Task details :: Word for word, repeat every entry that appears below.
%%
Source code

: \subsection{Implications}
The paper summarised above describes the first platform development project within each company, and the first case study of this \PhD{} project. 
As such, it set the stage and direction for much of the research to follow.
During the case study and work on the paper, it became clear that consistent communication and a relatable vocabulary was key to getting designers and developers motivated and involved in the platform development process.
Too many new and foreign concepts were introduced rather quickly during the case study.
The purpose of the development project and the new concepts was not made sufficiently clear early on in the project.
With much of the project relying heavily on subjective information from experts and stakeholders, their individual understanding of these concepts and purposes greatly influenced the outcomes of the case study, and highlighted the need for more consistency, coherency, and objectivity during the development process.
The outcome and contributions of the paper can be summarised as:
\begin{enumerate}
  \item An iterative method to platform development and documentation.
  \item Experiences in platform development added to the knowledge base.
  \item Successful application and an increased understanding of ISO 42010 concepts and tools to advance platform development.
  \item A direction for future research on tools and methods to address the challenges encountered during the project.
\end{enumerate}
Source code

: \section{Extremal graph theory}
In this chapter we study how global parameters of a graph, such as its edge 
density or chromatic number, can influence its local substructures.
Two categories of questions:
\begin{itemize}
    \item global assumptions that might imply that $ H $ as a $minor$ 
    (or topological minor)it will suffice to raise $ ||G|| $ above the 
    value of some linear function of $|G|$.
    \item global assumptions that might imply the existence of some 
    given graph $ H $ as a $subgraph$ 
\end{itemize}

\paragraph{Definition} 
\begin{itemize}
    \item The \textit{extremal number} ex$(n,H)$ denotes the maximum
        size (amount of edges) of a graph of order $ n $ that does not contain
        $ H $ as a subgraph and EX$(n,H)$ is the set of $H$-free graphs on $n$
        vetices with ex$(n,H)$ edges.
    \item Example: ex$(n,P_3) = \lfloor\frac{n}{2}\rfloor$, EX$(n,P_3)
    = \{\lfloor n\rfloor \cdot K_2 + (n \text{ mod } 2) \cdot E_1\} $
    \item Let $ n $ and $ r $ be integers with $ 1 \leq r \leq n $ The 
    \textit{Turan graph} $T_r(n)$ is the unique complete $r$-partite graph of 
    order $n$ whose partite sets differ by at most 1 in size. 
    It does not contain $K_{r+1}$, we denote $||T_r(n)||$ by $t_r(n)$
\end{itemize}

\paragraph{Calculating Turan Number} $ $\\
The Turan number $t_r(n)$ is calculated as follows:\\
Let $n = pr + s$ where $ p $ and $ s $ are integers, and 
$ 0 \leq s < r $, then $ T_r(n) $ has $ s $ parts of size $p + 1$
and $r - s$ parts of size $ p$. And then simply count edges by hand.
%%
Answer to the problem ::
Source code

: \subsection{Implications}
The paper summarised above describes the first platform development project within each company, and the first case study of this \PhD{} project. 
As such, it set the stage and direction for much of the research to follow.
During the case study and work on the paper, it became clear that consistent communication and a relatable vocabulary was key to getting designers and developers motivated and involved in the platform development process.
Too many new and foreign concepts were introduced rather quickly during the case study.
The purpose of the development project and the new concepts was not made sufficiently clear early on in the project.
With much of the project relying heavily on subjective information from experts and stakeholders, their individual understanding of these concepts and purposes greatly influenced the outcomes of the case study, and highlighted the need for more consistency, coherency, and objectivity during the development process.
The outcome and contributions of the paper can be summarised as:
\begin{enumerate}
  \item An iterative method to platform development and documentation.
  \item Experiences in platform development added to the knowledge base.
  \item Successful application and an increased understanding of ISO 42010 concepts and tools to advance platform development.
  \item A direction for future research on tools and methods to address the challenges encountered during the project.
\end{enumerate}
Source code

: \section{Extremal graph theory}
In this chapter we study how global parameters of a graph, such as its edge 
density or chromatic number, can influence its local substructures.
Two categories of questions:
\begin{itemize}
    \item global assumptions that might imply that $ H $ as a $minor$ 
    (or topological minor)it will suffice to raise $ ||G|| $ above the 
    value of some linear function of $|G|$.
    \item global assumptions that might imply the existence of some 
    given graph $ H $ as a $subgraph$ 
\end{itemize}

\paragraph{Definition} 
\begin{itemize}
    \item The \textit{extremal number} ex$(n,H)$ denotes the maximum
        size (amount of edges) of a graph of order $ n $ that does not contain
        $ H $ as a subgraph and EX$(n,H)$ is the set of $H$-free graphs on $n$
        vetices with ex$(n,H)$ edges.
    \item Example: ex$(n,P_3) = \lfloor\frac{n}{2}\rfloor$, EX$(n,P_3)
    = \{\lfloor n\rfloor \cdot K_2 + (n \text{ mod } 2) \cdot E_1\} $
    \item Let $ n $ and $ r $ be integers with $ 1 \leq r \leq n $ The 
    \textit{Turan graph} $T_r(n)$ is the unique complete $r$-partite graph of 
    order $n$ whose partite sets differ by at most 1 in size. 
    It does not contain $K_{r+1}$, we denote $||T_r(n)||$ by $t_r(n)$
\end{itemize}

\paragraph{Calculating Turan Number} $ $\\
The Turan number $t_r(n)$ is calculated as follows:\\
Let $n = pr + s$ where $ p $ and $ s $ are integers, and 
$ 0 \leq s < r $, then $ T_r(n) $ has $ s $ parts of size $p + 1$
and $r - s$ parts of size $ p$. And then simply count edges by hand.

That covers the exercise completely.